EXERCISE INPUT:
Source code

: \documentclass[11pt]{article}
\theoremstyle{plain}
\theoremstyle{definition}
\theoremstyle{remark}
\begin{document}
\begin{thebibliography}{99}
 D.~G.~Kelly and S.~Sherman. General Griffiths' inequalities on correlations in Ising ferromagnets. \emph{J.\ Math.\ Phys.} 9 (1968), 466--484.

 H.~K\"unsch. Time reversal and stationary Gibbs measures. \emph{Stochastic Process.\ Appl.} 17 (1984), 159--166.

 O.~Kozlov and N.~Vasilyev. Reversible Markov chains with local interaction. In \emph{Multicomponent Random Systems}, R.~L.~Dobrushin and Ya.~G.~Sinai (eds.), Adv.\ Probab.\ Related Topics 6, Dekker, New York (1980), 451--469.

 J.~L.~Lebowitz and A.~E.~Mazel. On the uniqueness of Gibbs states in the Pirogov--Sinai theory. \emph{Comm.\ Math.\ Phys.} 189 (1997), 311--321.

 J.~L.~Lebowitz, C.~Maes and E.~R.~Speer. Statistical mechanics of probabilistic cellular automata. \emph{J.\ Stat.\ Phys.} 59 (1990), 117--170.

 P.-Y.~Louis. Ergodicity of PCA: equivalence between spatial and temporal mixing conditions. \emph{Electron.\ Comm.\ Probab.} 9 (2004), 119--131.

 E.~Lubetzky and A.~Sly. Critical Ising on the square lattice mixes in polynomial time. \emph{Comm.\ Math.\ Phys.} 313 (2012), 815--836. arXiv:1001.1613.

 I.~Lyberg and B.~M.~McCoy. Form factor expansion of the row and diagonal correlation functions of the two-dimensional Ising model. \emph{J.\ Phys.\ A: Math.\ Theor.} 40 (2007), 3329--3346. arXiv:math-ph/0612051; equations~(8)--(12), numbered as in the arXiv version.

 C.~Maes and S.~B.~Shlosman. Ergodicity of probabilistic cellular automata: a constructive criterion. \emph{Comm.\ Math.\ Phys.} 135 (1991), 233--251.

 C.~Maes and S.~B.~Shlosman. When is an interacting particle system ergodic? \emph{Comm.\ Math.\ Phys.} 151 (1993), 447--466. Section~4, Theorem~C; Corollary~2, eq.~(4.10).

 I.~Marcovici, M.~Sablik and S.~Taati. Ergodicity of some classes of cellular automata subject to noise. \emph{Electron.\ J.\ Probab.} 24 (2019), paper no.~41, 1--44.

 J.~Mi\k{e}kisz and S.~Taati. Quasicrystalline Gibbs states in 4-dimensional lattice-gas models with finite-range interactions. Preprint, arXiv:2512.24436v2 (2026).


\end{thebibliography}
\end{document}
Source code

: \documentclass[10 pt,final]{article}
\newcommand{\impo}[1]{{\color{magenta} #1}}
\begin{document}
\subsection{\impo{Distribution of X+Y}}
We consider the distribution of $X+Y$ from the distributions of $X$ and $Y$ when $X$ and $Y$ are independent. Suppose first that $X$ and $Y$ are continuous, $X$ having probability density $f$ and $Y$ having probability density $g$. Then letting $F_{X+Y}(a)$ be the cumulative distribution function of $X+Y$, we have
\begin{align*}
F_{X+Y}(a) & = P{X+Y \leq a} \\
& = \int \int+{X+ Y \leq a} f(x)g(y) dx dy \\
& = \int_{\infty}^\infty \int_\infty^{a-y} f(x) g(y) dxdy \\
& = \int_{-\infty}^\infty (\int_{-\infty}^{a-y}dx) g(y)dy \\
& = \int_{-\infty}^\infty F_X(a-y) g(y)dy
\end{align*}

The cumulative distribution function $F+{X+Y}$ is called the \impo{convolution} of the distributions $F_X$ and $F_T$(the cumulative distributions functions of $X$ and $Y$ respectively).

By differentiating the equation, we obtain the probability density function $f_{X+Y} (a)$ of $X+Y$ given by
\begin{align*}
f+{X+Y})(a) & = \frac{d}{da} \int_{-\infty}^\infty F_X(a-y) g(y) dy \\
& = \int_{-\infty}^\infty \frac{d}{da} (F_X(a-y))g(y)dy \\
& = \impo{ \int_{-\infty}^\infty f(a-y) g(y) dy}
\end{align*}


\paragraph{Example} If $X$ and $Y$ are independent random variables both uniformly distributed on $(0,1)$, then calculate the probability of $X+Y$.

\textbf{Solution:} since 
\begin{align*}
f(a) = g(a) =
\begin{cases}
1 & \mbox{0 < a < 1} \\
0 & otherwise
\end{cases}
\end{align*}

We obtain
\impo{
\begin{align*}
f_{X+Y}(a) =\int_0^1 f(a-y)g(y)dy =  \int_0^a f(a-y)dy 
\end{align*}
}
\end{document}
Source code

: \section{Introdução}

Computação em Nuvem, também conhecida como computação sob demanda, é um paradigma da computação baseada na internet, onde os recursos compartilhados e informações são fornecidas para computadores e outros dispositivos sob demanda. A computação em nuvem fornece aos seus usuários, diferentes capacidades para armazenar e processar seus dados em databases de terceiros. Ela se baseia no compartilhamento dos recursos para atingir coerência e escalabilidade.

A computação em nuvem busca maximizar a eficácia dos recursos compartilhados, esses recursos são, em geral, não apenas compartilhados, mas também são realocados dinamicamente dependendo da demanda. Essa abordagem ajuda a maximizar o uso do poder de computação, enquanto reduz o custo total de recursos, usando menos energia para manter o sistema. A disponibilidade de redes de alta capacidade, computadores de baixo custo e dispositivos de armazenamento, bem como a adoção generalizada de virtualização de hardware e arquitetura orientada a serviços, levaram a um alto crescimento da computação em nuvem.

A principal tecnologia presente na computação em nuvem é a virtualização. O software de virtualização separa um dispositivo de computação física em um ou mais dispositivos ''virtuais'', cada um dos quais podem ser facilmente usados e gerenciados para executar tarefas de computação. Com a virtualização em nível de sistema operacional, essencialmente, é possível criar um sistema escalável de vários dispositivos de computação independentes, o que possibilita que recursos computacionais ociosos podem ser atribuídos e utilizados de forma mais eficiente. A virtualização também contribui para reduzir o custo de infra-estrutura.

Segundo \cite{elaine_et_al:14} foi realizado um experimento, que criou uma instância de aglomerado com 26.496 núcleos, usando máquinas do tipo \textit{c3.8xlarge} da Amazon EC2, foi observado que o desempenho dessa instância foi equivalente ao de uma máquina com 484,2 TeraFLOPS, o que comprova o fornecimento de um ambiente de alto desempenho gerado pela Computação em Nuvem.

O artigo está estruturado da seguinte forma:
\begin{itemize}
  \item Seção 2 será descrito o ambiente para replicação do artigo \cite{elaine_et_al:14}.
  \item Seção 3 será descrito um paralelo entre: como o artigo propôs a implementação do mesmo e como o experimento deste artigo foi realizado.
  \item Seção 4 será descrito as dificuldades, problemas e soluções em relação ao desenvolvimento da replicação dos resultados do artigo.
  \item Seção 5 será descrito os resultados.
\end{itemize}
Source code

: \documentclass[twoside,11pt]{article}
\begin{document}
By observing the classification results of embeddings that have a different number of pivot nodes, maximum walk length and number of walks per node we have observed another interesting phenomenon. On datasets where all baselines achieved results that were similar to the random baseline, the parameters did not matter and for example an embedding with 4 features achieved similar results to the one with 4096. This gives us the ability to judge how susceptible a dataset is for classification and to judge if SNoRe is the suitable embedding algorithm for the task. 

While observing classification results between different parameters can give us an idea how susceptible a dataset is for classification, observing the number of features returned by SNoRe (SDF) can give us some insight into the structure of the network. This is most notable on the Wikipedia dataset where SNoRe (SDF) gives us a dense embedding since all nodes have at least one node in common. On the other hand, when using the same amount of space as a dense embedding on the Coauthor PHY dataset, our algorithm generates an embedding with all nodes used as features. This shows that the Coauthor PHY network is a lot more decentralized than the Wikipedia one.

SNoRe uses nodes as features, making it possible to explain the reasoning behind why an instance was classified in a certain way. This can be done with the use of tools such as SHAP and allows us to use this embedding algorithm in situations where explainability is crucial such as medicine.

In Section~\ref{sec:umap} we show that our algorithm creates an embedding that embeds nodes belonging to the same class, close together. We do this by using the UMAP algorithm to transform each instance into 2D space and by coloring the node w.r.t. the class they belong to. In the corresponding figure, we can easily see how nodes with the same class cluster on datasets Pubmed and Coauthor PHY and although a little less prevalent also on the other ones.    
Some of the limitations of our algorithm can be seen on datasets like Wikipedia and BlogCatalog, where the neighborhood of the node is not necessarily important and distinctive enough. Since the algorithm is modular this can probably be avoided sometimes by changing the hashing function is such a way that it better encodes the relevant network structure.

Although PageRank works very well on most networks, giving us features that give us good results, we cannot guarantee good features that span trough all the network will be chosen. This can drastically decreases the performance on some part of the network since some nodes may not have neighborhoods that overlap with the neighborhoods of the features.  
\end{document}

WORK INSTRUCTION: From the first line of the listing above through the line that contains "17 (1984), 159--166.", set down each line without alteration, and nothing else.

THE ANSWER:
Source code

: \documentclass[11pt]{article}
\theoremstyle{plain}
\theoremstyle{definition}
\theoremstyle{remark}
\begin{document}
\begin{thebibliography}{99}
 D.~G.~Kelly and S.~Sherman. General Griffiths' inequalities on correlations in Ising ferromagnets. \emph{J.\ Math.\ Phys.} 9 (1968), 466--484.

 H.~K\"unsch. Time reversal and stationary Gibbs measures. \emph{Stochastic Process.\ Appl.} 17 (1984), 159--166.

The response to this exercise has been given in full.